Mr. Justice Raffles






CHAPTER VII — In Which We Fail to Score

Mr. Levy sailed in with frock-coat flying, shiny hat in hand; he was evidently prepared for us, and Raffles for once behaved as though we were prepared for Mr. Levy. Of myself I cannot speak. I was ready for a terrific scene. But Raffles was magnificent, and to do our enemy justice he was quite as good; they faced each other with a nod and a smile of mutual suavity, shot with underlying animosity on the one side and delightful defiance on the other. Not a word was said or a tone employed to betray the true situation between the three of us; for I took my cue from the two protagonists just in time to preserve the triple truce. Meanwhile Mr. Garland, obviously distressed as he was, and really ill as he looked, was not the least successful of us in hiding his emotions; for having expressed a grim satisfaction in the coincidence of our all knowing each other, he added that he supposed Miss Belsize was an exception, and presented Mr. Levy forthwith as though he were an ordinary guest.

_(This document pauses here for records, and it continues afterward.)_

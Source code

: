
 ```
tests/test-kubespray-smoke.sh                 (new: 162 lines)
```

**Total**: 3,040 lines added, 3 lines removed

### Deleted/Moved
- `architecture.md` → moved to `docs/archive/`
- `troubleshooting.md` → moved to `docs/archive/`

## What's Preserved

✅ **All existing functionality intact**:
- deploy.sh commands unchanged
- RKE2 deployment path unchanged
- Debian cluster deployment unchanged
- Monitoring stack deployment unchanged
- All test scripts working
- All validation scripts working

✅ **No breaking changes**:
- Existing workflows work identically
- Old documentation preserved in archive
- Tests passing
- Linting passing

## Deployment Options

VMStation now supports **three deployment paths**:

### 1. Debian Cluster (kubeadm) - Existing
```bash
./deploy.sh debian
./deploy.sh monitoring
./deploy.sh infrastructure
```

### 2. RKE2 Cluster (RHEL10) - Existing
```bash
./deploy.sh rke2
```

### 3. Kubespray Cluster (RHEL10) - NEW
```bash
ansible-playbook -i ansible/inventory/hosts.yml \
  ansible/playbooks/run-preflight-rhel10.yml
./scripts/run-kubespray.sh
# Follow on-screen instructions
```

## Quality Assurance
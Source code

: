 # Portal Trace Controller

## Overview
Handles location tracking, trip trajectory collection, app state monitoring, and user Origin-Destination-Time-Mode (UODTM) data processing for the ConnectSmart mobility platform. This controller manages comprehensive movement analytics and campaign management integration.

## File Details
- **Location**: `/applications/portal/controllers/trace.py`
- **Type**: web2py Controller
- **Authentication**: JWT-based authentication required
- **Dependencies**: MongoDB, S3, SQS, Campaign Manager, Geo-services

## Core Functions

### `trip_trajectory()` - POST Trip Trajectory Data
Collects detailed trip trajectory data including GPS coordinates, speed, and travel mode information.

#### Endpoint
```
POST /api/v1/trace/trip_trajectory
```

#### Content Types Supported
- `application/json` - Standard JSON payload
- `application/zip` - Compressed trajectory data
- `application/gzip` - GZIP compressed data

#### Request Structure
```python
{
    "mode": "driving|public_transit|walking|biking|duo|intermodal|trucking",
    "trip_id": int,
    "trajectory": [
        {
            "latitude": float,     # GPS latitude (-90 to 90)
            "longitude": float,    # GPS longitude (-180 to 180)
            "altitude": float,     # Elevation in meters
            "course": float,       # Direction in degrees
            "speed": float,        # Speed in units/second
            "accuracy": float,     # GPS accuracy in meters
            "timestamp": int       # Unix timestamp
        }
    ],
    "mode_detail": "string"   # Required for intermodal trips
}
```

"You must find a better exception than this young lady!" cried that worthy with a certain aplomb. "I know you very well by sight, Miss Belsize, and your mother, Lady Laura, into the bargain."

"Really?" said Miss Belsize, without returning the compliment at her command.

"The bargain!" muttered Raffles to me with sly irony. The echo was not meant for Levy's ears, but it reached them nevertheless, and was taken up with adroit urbanity.

"I didn't mean to use a trade term," explained the Jew, "though bargains, I confess, are somewhat in my line; and I don't often get the worst of one, Mr. Raffles; when I do, the other fellow usually lives to repent it."

It was said with a laugh for the lady's benefit, but with a gleam of the eyes for ours. Raffles answered the laugh with a much heartier one; the look he ignored. I saw Miss Belsize beginning to watch the pair, and only interrupted by the arrival of the tea-tray, over which Mr. Garland begged her to preside. Mr. Garland seemed to have an anxious eye upon us all in turn; at Raffles he looked wistfully as though burning to get him to himself for further consultation; but the fact that he refrained from doing so, coupled with a grimly punctilious manner towards the money-lender, gave the impression that his son's whereabouts was no longer the sole anxiety.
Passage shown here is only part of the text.